#### Description of the task
Write out exactly the first lines of the listing, ending on the line that contains "<p>未成年人涉嫌杀害移民不".

_ _ _ _ _

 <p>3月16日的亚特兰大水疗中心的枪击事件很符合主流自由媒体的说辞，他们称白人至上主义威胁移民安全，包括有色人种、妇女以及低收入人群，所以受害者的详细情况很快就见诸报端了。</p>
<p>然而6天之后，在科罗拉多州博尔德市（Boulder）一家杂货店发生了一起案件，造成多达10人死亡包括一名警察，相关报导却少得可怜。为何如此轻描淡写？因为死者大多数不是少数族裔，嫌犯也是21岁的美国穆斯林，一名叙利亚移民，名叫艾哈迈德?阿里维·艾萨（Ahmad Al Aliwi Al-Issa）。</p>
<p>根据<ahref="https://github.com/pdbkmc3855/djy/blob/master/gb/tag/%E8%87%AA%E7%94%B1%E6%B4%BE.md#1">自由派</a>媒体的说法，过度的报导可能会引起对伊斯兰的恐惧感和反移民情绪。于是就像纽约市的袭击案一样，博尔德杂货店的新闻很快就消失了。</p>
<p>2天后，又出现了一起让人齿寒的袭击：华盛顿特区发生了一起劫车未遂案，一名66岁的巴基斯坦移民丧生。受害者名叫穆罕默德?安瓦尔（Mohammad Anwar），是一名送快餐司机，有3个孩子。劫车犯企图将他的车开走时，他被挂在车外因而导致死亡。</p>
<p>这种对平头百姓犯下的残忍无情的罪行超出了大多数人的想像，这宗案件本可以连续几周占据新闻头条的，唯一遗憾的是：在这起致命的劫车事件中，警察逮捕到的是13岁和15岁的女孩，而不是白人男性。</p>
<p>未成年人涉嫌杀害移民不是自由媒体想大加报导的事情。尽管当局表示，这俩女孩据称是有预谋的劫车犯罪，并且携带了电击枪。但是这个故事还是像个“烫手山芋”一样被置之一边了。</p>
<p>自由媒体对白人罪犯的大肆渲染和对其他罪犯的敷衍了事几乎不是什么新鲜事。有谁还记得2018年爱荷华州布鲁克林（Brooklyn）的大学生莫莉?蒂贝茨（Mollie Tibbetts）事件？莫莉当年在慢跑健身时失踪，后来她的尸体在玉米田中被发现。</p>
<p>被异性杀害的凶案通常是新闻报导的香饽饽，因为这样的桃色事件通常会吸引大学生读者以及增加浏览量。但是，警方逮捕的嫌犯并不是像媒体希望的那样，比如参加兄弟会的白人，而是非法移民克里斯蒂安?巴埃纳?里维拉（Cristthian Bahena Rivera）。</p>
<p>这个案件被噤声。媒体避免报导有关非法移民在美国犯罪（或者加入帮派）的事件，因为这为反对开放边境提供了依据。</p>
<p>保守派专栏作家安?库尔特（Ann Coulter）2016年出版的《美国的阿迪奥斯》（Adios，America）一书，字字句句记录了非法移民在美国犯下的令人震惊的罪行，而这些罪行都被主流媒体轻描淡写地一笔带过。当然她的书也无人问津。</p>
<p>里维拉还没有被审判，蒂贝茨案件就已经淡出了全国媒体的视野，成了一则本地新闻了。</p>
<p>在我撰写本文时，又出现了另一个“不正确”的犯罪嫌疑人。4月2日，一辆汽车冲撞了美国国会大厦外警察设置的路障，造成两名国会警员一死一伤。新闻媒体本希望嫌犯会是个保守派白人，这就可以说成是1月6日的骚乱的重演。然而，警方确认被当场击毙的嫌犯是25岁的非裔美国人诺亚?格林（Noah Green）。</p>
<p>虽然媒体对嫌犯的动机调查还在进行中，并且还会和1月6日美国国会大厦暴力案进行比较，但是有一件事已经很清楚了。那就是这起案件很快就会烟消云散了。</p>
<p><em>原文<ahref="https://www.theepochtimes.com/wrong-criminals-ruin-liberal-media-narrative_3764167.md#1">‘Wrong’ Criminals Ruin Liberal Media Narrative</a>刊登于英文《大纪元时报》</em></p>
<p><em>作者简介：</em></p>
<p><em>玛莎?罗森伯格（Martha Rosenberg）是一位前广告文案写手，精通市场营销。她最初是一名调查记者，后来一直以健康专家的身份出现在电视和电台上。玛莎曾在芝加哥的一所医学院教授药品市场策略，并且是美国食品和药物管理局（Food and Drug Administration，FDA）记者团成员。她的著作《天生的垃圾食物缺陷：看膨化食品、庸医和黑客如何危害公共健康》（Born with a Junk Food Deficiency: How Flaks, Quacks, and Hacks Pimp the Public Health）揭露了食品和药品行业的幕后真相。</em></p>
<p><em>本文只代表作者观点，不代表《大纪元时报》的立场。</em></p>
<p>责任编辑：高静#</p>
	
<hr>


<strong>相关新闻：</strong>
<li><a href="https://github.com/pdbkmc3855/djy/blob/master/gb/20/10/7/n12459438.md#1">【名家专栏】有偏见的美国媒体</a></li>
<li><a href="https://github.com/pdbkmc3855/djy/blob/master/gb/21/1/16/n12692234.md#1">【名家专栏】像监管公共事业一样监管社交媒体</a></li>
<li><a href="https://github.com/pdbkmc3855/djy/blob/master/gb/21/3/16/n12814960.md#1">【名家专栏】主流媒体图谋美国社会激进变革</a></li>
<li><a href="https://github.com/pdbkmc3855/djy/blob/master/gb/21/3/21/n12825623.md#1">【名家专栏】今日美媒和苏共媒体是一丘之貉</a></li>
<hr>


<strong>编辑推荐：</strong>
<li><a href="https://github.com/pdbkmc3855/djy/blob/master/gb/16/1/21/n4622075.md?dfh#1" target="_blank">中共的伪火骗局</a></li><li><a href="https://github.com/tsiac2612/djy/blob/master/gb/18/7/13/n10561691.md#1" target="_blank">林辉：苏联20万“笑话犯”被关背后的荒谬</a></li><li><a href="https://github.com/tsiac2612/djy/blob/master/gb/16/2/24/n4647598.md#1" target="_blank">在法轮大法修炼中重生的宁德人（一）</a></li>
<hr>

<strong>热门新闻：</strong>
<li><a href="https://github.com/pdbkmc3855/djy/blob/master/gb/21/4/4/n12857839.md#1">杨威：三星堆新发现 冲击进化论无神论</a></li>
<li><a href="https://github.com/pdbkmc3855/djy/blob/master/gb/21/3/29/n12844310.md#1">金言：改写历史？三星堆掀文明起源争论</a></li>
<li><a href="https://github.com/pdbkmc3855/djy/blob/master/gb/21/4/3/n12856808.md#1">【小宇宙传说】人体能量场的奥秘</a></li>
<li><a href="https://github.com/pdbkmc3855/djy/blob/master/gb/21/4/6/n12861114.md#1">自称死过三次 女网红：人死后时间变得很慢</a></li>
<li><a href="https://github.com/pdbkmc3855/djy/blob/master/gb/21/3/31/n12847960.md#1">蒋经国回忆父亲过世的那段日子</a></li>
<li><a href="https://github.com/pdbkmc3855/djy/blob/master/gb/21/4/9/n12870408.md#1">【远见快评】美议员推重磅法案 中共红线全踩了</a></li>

_ _ _ _ _

#### Answer
 <p>3月16日的亚特兰大水疗中心的枪击事件很符合主流自由媒体的说辞，他们称白人至上主义威胁移民安全，包括有色人种、妇女以及低收入人群，所以受害者的详细情况很快就见诸报端了。</p>
<p>然而6天之后，在科罗拉多州博尔德市（Boulder）一家杂货店发生了一起案件，造成多达10人死亡包括一名警察，相关报导却少得可怜。为何如此轻描淡写？因为死者大多数不是少数族裔，嫌犯也是21岁的美国穆斯林，一名叙利亚移民，名叫艾哈迈德?阿里维·艾萨（Ahmad Al Aliwi Al-Issa）。</p>
<p>根据<ahref="https://github.com/pdbkmc3855/djy/blob/master/gb/tag/%E8%87%AA%E7%94%B1%E6%B4%BE.md#1">自由派</a>媒体的说法，过度的报导可能会引起对伊斯兰的恐惧感和反移民情绪。于是就像纽约市的袭击案一样，博尔德杂货店的新闻很快就消失了。</p>
<p>2天后，又出现了一起让人齿寒的袭击：华盛顿特区发生了一起劫车未遂案，一名66岁的巴基斯坦移民丧生。受害者名叫穆罕默德?安瓦尔（Mohammad Anwar），是一名送快餐司机，有3个孩子。劫车犯企图将他的车开走时，他被挂在车外因而导致死亡。</p>
<p>这种对平头百姓犯下的残忍无情的罪行超出了大多数人的想像，这宗案件本可以连续几周占据新闻头条的，唯一遗憾的是：在这起致命的劫车事件中，警察逮捕到的是13岁和15岁的女孩，而不是白人男性。</p>
<p>未成年人涉嫌杀害移民不是自由媒体想大加报导的事情。尽管当局表示，这俩女孩据称是有预谋的劫车犯罪，并且携带了电击枪。但是这个故事还是像个“烫手山芋”一样被置之一边了。</p>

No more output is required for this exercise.